Stress causes you to lose sleep. It causes you to worry excessively and takes your concentration away. Stress also causes you to eat more junk food and sweets!
We’ve heard and read plenty about how stress can be detrimental to your health but did you know that some amount of stress can actually be beneficial? That’s right – in order to survive and be good at something, you need some amount of stress in your life. After all, stress helps animals adapt and survive, and it shouldn’t be any different for us in the rat race.
Science backs this up too – a research from the University of California-Berkeley studied stem cells in the brains of rats exposed to significant but brief periods of stress (acute stress). This actually caused the rats to generate new cells with better alertness, learning and memory capability.
Now in human context, when you are exposed to short bursts of stress (like trying to complete that do-or-die deadline), you’re training your brain to be more alert, which in turn improves your performance and problem-solving skills as you are more focused.
Ever noticed how you are more creative and driven when faced with acute stress? A study at UC San Francisco supports this – that quick and immediate stress you experience helps to keep our brains healthy and strong, which will allow us to perform better when under pressure.
Essentially, acute stress enhances your motivation to do better. It’s natural – when under pressure, most people want to prove that they can do it hence stress kickstarts your engine to go, go, go. It’s a fight or flight response, and acute stress is likely to make you fight and do your best.
What kind of stress makes you flight? Think chronic stress, the kind that lingers on without showing any sign of resolution or being solved. Defined by the American Psychological Association as “the physiological or psychological response to a prolonged internal or external stressful event” (like an unresolved issue at work, or a boss or colleague that’s making life difficult for you), chronic stress is what causes you to eat unhealthily, have disturbed sleep, skin problems, lethargy and the likelihood of diseases like a heart attack.

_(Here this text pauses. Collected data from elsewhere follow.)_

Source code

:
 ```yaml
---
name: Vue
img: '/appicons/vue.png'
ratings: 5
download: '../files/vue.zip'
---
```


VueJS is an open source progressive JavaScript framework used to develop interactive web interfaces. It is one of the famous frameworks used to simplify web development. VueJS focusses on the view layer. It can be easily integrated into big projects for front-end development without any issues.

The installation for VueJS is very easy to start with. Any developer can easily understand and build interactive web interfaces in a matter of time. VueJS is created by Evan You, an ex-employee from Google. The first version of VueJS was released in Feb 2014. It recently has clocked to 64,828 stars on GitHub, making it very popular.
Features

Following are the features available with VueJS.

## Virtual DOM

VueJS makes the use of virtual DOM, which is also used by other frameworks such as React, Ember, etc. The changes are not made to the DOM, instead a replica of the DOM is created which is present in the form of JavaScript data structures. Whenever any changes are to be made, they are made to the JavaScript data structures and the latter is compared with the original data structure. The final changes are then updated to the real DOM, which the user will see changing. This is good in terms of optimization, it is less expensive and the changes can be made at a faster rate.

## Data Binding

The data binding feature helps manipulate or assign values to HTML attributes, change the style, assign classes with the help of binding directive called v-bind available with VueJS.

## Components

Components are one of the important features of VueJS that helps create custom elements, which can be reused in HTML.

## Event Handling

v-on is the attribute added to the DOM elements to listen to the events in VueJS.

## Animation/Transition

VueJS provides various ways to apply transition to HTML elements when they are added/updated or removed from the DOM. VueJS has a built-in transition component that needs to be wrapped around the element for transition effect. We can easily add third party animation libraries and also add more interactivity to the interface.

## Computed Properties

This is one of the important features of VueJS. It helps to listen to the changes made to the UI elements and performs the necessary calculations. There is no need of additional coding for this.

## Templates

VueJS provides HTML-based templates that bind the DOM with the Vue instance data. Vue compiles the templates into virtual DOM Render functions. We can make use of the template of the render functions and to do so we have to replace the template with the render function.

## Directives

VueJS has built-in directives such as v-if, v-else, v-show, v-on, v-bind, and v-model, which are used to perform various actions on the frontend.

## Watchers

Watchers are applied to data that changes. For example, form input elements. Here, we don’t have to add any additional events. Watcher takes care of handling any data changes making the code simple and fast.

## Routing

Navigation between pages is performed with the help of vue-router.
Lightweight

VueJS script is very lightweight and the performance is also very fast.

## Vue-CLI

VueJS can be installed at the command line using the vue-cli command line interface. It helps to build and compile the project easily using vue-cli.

The other thing work stress is good for? Creating a bond between you and your colleagues, which is essential for a great working relationship. When you and your teammates are experiencing the same kind of stress from trying to complete a project, you create this social connection where you support each other instead of feeling alone and isolated. So you form a positive experience from the negative stress and in the end, come out of it understanding each other better and lending more support in time of need.
So now you know some stress is good for you but do you know how to balance and manage it well? Here are some ideas.
Set challenging but doable tasks
Push yourself out of your comfort zone to try new things and take on new responsibilities. The learning experience in the beginning will be stressful but you will emerge at the end with new skills and knowledge, and it will push you to want to do more and bigger things.
Don’t lump them all together
Yes, stress is good but that doesn’t mean you need to experience it all at the same time! Small amounts of stress is good so take on one big project at a time to be able to focus on it and give your 101%. Taking on more will only cause you to lose focus and feel like you’re pulled in many different directions, which is an extremely stressful situation that can lead to work burnout.
It’s easy to keep going when it’s crunch time but don’t neglect your health either. When in stressful situations, your immune system can be compromised, especially if you are spending late nights working. Sure, stress is great for performance but if you fall sick while trying to complete the task, no amount of stress is worth it.